Translation of the HBP cDNA without the Gal4 activation domain in vitro produced a 43 kDa protein which was able to bind to histone hairpin RNA (Figure 4). Initial experiments using this preparation of HBP indicated that the HBP was able to participate in histone pre‐mRNA in vitro processing. This was confirmed with extract prepared from S.cerevisiae expressing HBP. This extract was used to complement a fraction rich in U7 snRNP but containing little HBP produced by fractionation of mouse K21 nuclear extract by MonoQ column chromatography (Figure 5). Similarly, an enriched preparation of S.cerevisiae‐derived recombinant HBP stimulated processing of an HBP‐depleted K21 extract (Figure 6). In both cases, the 2‐ to 3‐fold stimulation of processing was hairpin RNA dependent, demonstrating that the recombinant HBP participates in processing by interaction with the hairpin structure.

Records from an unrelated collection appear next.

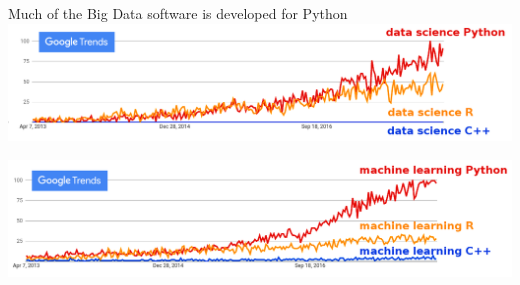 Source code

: \documentclass[aspectratio=169]{beamer}
\begin{document}


\begin{frame}{Much of the Big Data software is developed for Python}
\vspace{0.5 cm}
\includegraphics[width=\linewidth]{python-r-cpp-googletrends-datascience.png}

\vspace{1 cm}
\includegraphics[width=\linewidth]{python-r-cpp-googletrends-machinelearning.png}
\end{frame}
\end{document}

The sequence of the cDNA revealed an ORF of 270 amino acids, coding for a protein with a mass of slightly over 31 kDa (Figure 3B). This was in contradiction to the Mr of ∼44 kDa calculated from the migration in SDS–PAGE of the mouse HBP cross‐linked to wtHP RNA (Pandey et al., 1991) and of extensively purified bovine HBP (A.Schaller, F.Martin and B.Müller, in preparation). However, translation of the cDNA in S.cerevisiae or in vitro (Figure 4A) produced either a 41 or a 43 kDa protein able to bind specifically to wtHP RNA, in agreement with these earlier observations. A similar size discrepancy between the mobility in SDS–polyacrylamide gels (∼58 kDa) and the predicted Mr (41.5 kDa) was also observed for the putative HBP homologue from C.elegans.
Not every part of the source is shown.